MIAMI (AP) — Salvadoran nationals deported from the United States have been arbitrarily detained in El Salvador and then disappeared into the country’s prison system, according to a Human Rights Watch report released Monday.

The report said the detainees it documented were among more than 9,000 Salvadorans deported from the U.S. since the beginning of President Donald Trump’s second administration in January 2025. It said some of those deported were sent to the Center for Terrorism Confinement — known as CECOT — including cases in which Salvadorans were deported alongside Venezuelans, according to the human-rights group.
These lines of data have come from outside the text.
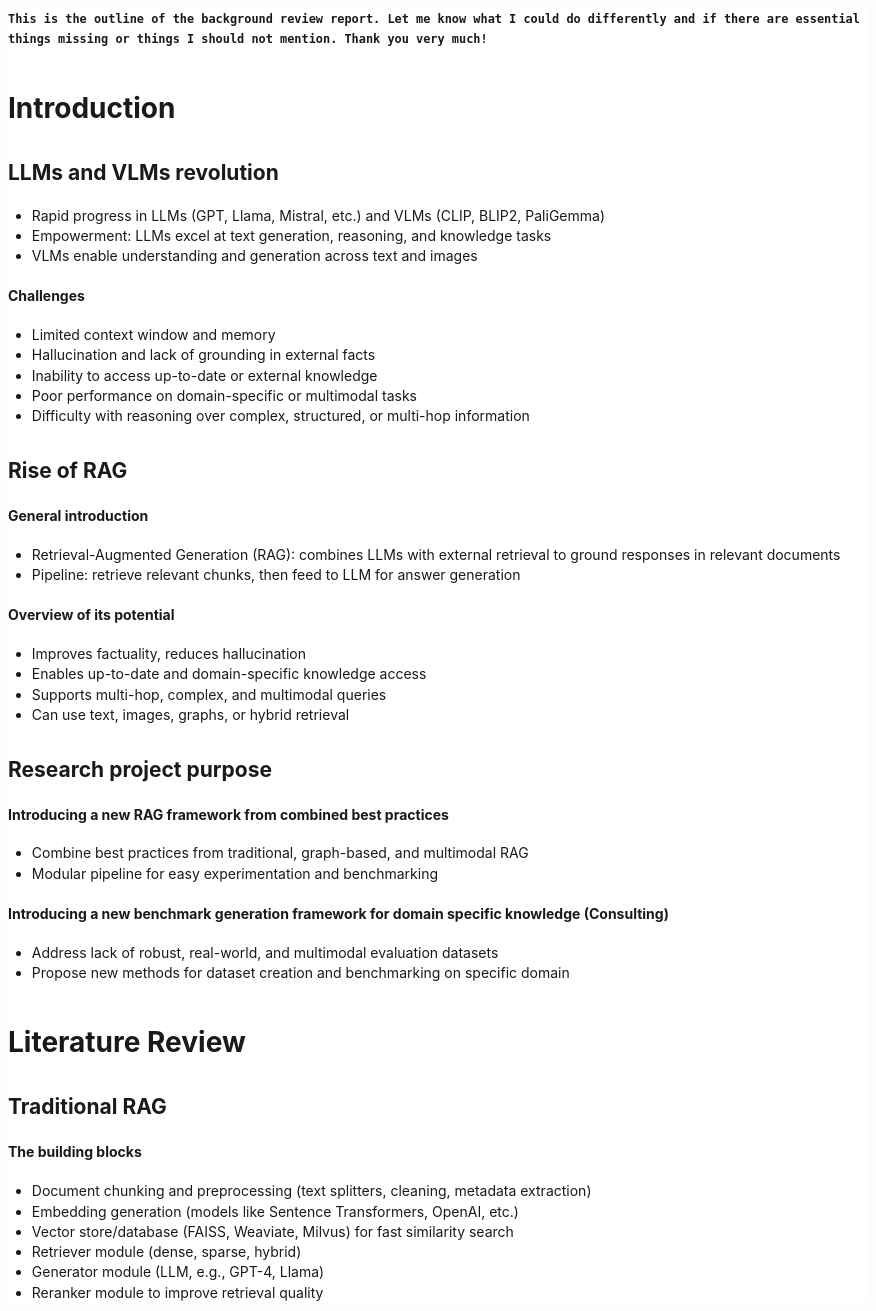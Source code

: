 **`This is the outline of the background review report. Let me know what I could do differently and if there are essential things missing or things I should not mention. Thank you very much!`**

# Introduction
## LLMs and VLMs revolution
- Rapid progress in LLMs (GPT, Llama, Mistral, etc.) and VLMs (CLIP, BLIP2, PaliGemma)
- Empowerment: LLMs excel at text generation, reasoning, and knowledge tasks
- VLMs enable understanding and generation across text and images

#### Challenges
- Limited context window and memory
- Hallucination and lack of grounding in external facts
- Inability to access up-to-date or external knowledge
- Poor performance on domain-specific or multimodal tasks
- Difficulty with reasoning over complex, structured, or multi-hop information

## Rise of RAG
#### General introduction
- Retrieval-Augmented Generation (RAG): combines LLMs with external retrieval to ground responses in relevant documents
- Pipeline: retrieve relevant chunks, then feed to LLM for answer generation

#### Overview of its potential
- Improves factuality, reduces hallucination
- Enables up-to-date and domain-specific knowledge access
- Supports multi-hop, complex, and multimodal queries
- Can use text, images, graphs, or hybrid retrieval

## Research project purpose
#### Introducing a new RAG framework from combined best practices
- Combine best practices from traditional, graph-based, and multimodal RAG
- Modular pipeline for easy experimentation and benchmarking

#### Introducing a new benchmark generation framework for domain specific knowledge (Consulting)
- Address lack of robust, real-world, and multimodal evaluation datasets
- Propose new methods for dataset creation and benchmarking on specific domain

# Literature Review
## Traditional RAG
#### The building blocks
- Document chunking and preprocessing (text splitters, cleaning, metadata extraction)
- Embedding generation (models like Sentence Transformers, OpenAI, etc.)
- Vector store/database (FAISS, Weaviate, Milvus) for fast similarity search
- Retriever module (dense, sparse, hybrid)
- Generator module (LLM, e.g., GPT-4, Llama)
- Reranker module to improve retrieval quality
Human Rights Watch said it did not determine an exact number of people who are subject to arbitrary detention. The group interviewed 20 relatives and lawyers of 11 Salvadorans who were deported from the U.S. between March and October 2025 and immediately detained in El Salvador, the report said. It added that the detainees cannot communicate with their families or talk to lawyers.

Juanita Goebertus, the Americas director at Human Rights Watch, said, “They have a right to due process, to be taken before a judge, and their relatives are entitled to know where they are being held and why.” She added, “Deportation cannot mean enforced disappearance.”

The report said El Salvadoran authorities have provided no information suggesting any of the detainees have been brought before a judge. It said relatives and lawyers of some of the detainees do not know where they are being held or why. In five cases, it said relatives knew the deportees’ whereabouts through litigation at the Inter-American Commission on Human Rights.

El Salvador’s Presidential Office did not respond to a request for comment on the report.

Rights groups and Human Rights Watch said the detentions have become part of a broader crackdown carried out under a “state of emergency” declared by President Nayib Bukele in March 2022 to suppress gangs. Human Rights Watch said the measure has been extended for nearly four years and suspends key constitutional rights. It said around 91,300 people have been detained. Bukele has said 8,000 innocent people have been released, according to the report.

The report said most detainees have been detained based on scant evidence and vague accusations and that they have very little access to due process. It said detainees are often judged in mass trials and that lawyers regularly lose track of clients. It also recounted that prisons have been accused of human rights abuses for years, including beatings by prison guards, sexual abuse, and deteriorating prison conditions.

Human Rights Watch also described the impact on families. It said many relatives live with uncertainty about whether they will ever see their loved ones again, and it included accounts from mothers who asked not to be identified out of fear of arrest and reprisals.

One mother living in Maryland, who asked not to be identified for fear of being arrested in the United States, said she still knows nothing about her son and wants information that he is alive. She said, “I still know nothing about my son, nothing,” and “I want information. I want someone to tell me that my son is OK, that he’s alive.” The article reported that she said she last talked to her 29-year-old son when he called her about three days before he was deported, and that she learned he was in El Salvador six months after the deportation when she saw a photo Bukele posted online showing detainees at CECOT. She said her son crossed the Mexican border when he was 17 and lived in the U.S. for more than a decade.

Another mother living in Texas, who also asked not to be identified, said she learned her 22-year-old son had been deported to El Salvador when she saw him in a photograph posted online of Salvadorans at CECOT. She said, “I’ve never spoken to him,” adding, “It’s total silence. We know nothing about him, we don’t know what’s going to happen.” The report said she has called authorities in both countries countless times since his deportation about a year ago, but none has provided information.

The report said the Trump administration has described several deported Salvadorans as members of the MS-13 gang. Human Rights Watch said only 10.5% of the 9,000 Salvadorans deported had a conviction for a violent or potentially violent crime in the U.S. On March 15, 2025, the report said 23 Salvadorans were deported to El Salvador, including Kilmar Abrego Garcia, who was later returned to the U.S. following a judge’s order.


Associated Press reporter Megan Janetsky contributed to this report from Mexico City.